Denpasar, November 2001, masalah mulai timbul dalam keluarga kecil itu. Mamanya sudah menghabiskan masa cuti pekerjaan karena kehamilan dan kelahiran anak perempuannya itu. Ia tidak dapat mengajukan cuti yang lebih panjang lagi. Ia harus segera kembali bekerja seperti semula. Papa---yang bekerja sebagai pemandu wisata untuk turis asing---yang mengetahui permasalahan ini berpikir untuk mulai menggantikan pekerjaan mama untuk merawat anak itu dan melakukan pekerjaan rumah ketika sang mama bekerja.Â
Lalu bagaimana tentang pekerjaan sang papa? Tenang saja, papanya memiliki jadwal yang cukup mudah untuk diatur dan dapat bergantian dengan jam kerja sang mama (bekerja sebagai pemandu wisatawan asing membuat sang papa memiliki jam terbang yang bergantung pada ada dan ketiadaan tamu asing yang memesan jasanya melalui sebuah perusahaan travel).
Solusi tersebut cukup berjalan efektif selama 2 bulan lamanya. Tidak ada gangguan yang menghalangi kegiatan tukar-menukar jadwal dan waktu untuk merawat bayi yang tumbuh semakin besar itu. Tetapi, masalah yang sama muncul sampai pada suatu saat ketika masa liburan datang dan terjadi lonjakan wisatawan asing maupun domestik secara drastis.Â
Sang papa diminta menjalankan tugasnya sebagai pemandu wisata untuk mengantarkan tamu asing ke luar kota dalam perjalanan liburan selama 4 hari atau lebih. Hal ini menyebabkan gangguan terhadap jadwal yang telah dibuat oleh mama dan papa anak tersebut. Sang papa lebih sering keluar kota beberapa bulan ini dan sang mama harus tetap bekerja setelah masa cuti kehamilannya. Lalu bagaimana dengan anak itu? Anak itu terpaksa harus dititipkan kepada tetangga mereka. Berbekal susu, popok bayi, bedak, dan makanan yang diberikan kepada tetangganya, sang mama meninggalkan anak itu untuk pergi bekerja.Â
Masalah ini terus terjadi melihat keadaan papa dan mama yang sangat sibuk. Tidak ingin merepotkan karena anaknya terus-menerus dititipkan kepada tetangga, keputusan pun dibuat. Anak itu akan dirawat oleh neneknya yang ada di Banyuwangi, Jawa Timur. Sebenarnya, mama adalah orang yang terlihat paling tersakiti dalam keputusan ini.Â
Mengapa? Karena ia harus berpisah kembali untuk sementara waktu dengan anak perempuannya yang baru 3 bulan bersamanya setelah sebelumnya ia harus menunggu selama 8 tahun lamanya untuk melihatnya lahir ke dunia. Dengan berat hati mama dan papanya harus melakukan keputusan itu atas tuntutan pekerjaan yang terus bertambah.

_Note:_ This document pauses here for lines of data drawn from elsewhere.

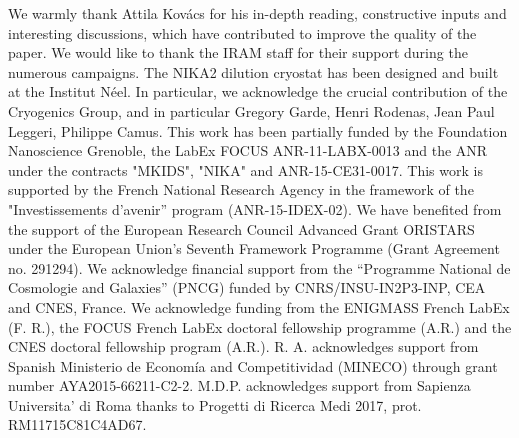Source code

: \documentclass[traditionalabstract]{aa}
\newcommand{\rev}[1]{#1}
\begin{document}
\begin{acknowledgements}
  {\rev We warmly thank Attila Kov\'acs for his in-depth reading,
    constructive inputs and interesting discussions, which have
    contributed to improve the quality of the paper.}
  We would like to thank the IRAM staff for their support during the
  numerous campaigns. 
  The NIKA2 dilution cryostat has been designed and built at the Institut N\'eel. 
  In particular, we acknowledge the crucial contribution of the Cryogenics Group, and 
  in particular Gregory Garde, Henri Rodenas, Jean Paul Leggeri, Philippe Camus. 
  This work has been partially funded by the Foundation Nanoscience
  Grenoble, the LabEx FOCUS ANR-11-LABX-0013 and the ANR under the
  contracts "MKIDS", "NIKA" and ANR-15-CE31-0017. This work is
  supported by the French National Research Agency in the framework of
  the "Investissements d’avenir” program (ANR-15-IDEX-02).
  We have benefited from the support of the European Research Council Advanced
  Grant ORISTARS under the European Union's Seventh Framework
  Programme (Grant Agreement no. 291294). We acknowledge financial
  support from the “Programme National de Cosmologie and Galaxies”
  (PNCG) funded by CNRS/INSU-IN2P3-INP, CEA and CNES, France.
  We acknowledge funding from the ENIGMASS French LabEx (F. R.), the FOCUS French
  LabEx doctoral fellowship programme (A.R.) and the CNES doctoral
  fellowship program (A.R.). R. A. acknowledges support from
  Spanish Ministerio de Econom\'ia and Competitividad (MINECO) through
  grant number AYA2015-66211-C2-2. M.D.P. acknowledges support from
  Sapienza Universita' di Roma thanks to Progetti di Ricerca Medi 2017,
  prot. RM11715C81C4AD67. 
\end{acknowledgements}

%
%
\end{document}
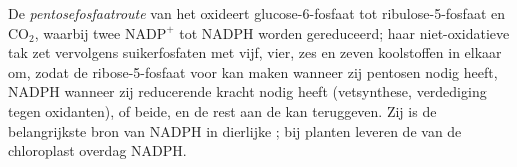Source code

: \begin{definition}[De pentosefosfaatroute]\label{def:b1:biosyntheses-integration:ppp}
De \emph{pentosefosfaatroute} van het  oxideert glucose-6-fosfaat tot
ribulose-5-fosfaat en $\mathrm{CO_2}$, waarbij twee $\mathrm{NADP^+}$ tot NADPH
worden gereduceerd; haar niet-oxidatieve tak zet vervolgens suikerfosfaten met
vijf, vier, zes en zeven koolstoffen in elkaar om, zodat de 
ribose-5-fosfaat voor  kan maken wanneer zij pentosen nodig heeft,
NADPH wanneer zij reducerende kracht nodig heeft (vetsynthese, verdediging tegen
oxidanten), of beide, en de rest aan de  kan teruggeven. Zij is de
belangrijkste bron van NADPH in dierlijke ; bij planten leveren de
 van de chloroplast overdag NADPH.
\end{definition}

Beberapa bulan telah berlalu, mama dan papanya sudah mulai terbiasa dengan keadaan mereka yang berada jauh dari putrinya dan melewatkan masa-masa melihat pertumbuhan sang anak pada usia dini. Hanya berlalu empat bulan lamanya, Anggita sudah tumbuh menjadi seorang anak yang lucu dan berbadan bulat. Anggi tumbuh begitu cepat. Bahkan ia sudah mampu menirukan beberapa kata yang diajarkan kepadanya, seperti mama, papa, uti, akung, ibu, dan ayah. Ia juga sudah bisa berdiri dengan tumpuan kakinya sendiri.